Et de fait, il est indéniable que la publicité a, pendant les Trente Glorieuses et bien au-delà, largement participé à ancrer dans le cerveau des Français des stéréotypes consternants : la femme de moins de 25 ans est un objet du désir d’1,80m, la femme de plus de 30 ans est à la cuisine et avec les enfants, l’homme est blanc, viril, hétérosexuel, il ramène l’argent et prend les vraies décisions, les minorités visibles ne le sont pas, les personnes âgées sont des grand-mères bien coiffées qui préparent de bons goûters… Bref, la société d’hier, masculiniste, genrée, ethnocentrée, normée, excluante.

Coincés sous Chirac

Or si la publicité a le pouvoir de conforter les stéréotypes, elle a celui, plus incroyable encore, de les retourner un à un, de fracasser le château de cartes de l’ancien monde, d’être l’avant-garde des nouvelles valeurs d’ouverture, de non-jugement, de refus des normes. C’est bien précisément ce qui se passe chez nos voisins publicitaires anglais, américains, sans parler des scandinaves ou des coréens, chacun à sa façon, chacun avec sa culture. Dans ces pays, la publicité est le « bélier woke » qui bouscule la société patriarcale, qui ose dénoncer l’ancien monde. Mieux, qui défonce ses idées reçues. Quant à nous, publicitaires français, nous sommes restés coincés sous Chirac, Johnny et Sardou. La honte.
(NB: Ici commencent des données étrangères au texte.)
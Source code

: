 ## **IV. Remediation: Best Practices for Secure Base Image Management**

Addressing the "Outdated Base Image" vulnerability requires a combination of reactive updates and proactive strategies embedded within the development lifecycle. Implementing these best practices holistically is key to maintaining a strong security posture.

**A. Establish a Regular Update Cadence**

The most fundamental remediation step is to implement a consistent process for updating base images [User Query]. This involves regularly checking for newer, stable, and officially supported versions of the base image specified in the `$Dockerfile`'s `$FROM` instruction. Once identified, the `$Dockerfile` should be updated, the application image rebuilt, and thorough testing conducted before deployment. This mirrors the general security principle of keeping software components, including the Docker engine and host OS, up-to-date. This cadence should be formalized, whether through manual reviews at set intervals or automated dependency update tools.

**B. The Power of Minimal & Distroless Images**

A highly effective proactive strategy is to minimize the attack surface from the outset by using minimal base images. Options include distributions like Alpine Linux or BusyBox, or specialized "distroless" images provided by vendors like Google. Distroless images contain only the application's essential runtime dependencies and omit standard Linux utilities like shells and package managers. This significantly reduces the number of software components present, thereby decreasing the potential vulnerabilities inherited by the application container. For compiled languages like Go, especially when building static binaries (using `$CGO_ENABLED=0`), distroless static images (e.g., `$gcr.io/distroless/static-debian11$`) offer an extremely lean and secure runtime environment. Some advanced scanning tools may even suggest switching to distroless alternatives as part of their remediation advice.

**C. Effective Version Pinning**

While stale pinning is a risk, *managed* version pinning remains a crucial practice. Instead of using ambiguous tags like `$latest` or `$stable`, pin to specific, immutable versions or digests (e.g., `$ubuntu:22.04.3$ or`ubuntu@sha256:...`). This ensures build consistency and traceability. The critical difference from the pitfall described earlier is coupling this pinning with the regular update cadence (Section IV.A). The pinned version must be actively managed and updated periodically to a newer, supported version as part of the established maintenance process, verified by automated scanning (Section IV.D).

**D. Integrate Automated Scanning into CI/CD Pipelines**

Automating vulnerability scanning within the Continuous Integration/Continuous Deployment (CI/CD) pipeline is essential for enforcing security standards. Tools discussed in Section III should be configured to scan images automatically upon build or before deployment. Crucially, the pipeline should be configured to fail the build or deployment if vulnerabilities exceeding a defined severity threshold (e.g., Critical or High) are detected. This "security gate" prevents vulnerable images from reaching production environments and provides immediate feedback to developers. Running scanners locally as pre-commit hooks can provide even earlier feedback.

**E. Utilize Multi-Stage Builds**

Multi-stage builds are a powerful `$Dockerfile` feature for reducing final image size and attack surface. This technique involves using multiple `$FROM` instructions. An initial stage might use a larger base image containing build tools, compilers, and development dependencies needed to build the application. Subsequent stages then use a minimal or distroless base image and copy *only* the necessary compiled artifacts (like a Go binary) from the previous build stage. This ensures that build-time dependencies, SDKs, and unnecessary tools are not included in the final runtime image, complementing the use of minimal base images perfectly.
Avec toujours une menace sourde, un gros mot qui flotte dans l’air, agité comme un épouvantail, avec son cortège de concepts zombies, entre féminazies, islamo-gauchistes, écoterroristes, et barbecues masculinistes, le nouveau spectre des publicitaires français : le mot « woke », prononcé à voix basse, et jamais devant le client, faut pas déconner. Pour preuve, le tombereau de commentaires haineux que nous avons reçus chez LGM&co pour avoir osé imaginer un film sous forme d’ode à la diversité de la société française pour les fruits et légumes frais.

Alors comment expliquer cette bizarrerie française ? Notre esprit finalement plus latin qu’anglo-saxon, notre rapport à la politique souvent peu décomplexé, notre fond de sauce judéo-chrétienne ? Ou alors plus trivialement une forme de couardise bien franchouillarde, qui ne rappelle pas les heures les plus glorieuses de la France ? Il est vrai que nos débats franco-français infinis et tortueux sur la laïcité, le voile, ou encore l’écriture inclusive en disent long sur notre paresse à changer, notre confort à nous conforter.

La conscience de l’empreinte

Mais là, je vous parle des Français, pas des publicitaires français… Eux sont forcément ouverts, branchés, modernes, de toutes les couleurs et de tous les genres, ils sont nés ou presque avec MeToo… Alors pourquoi une telle frilosité ? Peut-être parce que leur patron est le premier ringard (à Rolex) de France ? Ou peut-être parce que le patron de leur patron est le plus grand réactionnaire de France, le Dark Vador anti-woke ? Ou par lâcheté et auto-censure ?

Mais comme 2023 n’est pas 1984, il est fini le temps du cynisme à la Mad Men où seule comptait la vente. Nous avons, nous, publicitaires de 2023, la conscience de l’empreinte que nous laissons, et nous ne pouvons être en retard sur notre temps, ou pire, nous réfugier dans ses derniers replis rances. Alors, chers jeunes et moins jeunes publicitaires engagés et éveillés, si votre patron n’est pas le bon, changez-en ! Et si le nouveau ne vaut pas mieux, devenez le vôtre. Pour que woke ne soit plus un gros mot !

 

« Ce post est un relevé d’information de notre veille d’information »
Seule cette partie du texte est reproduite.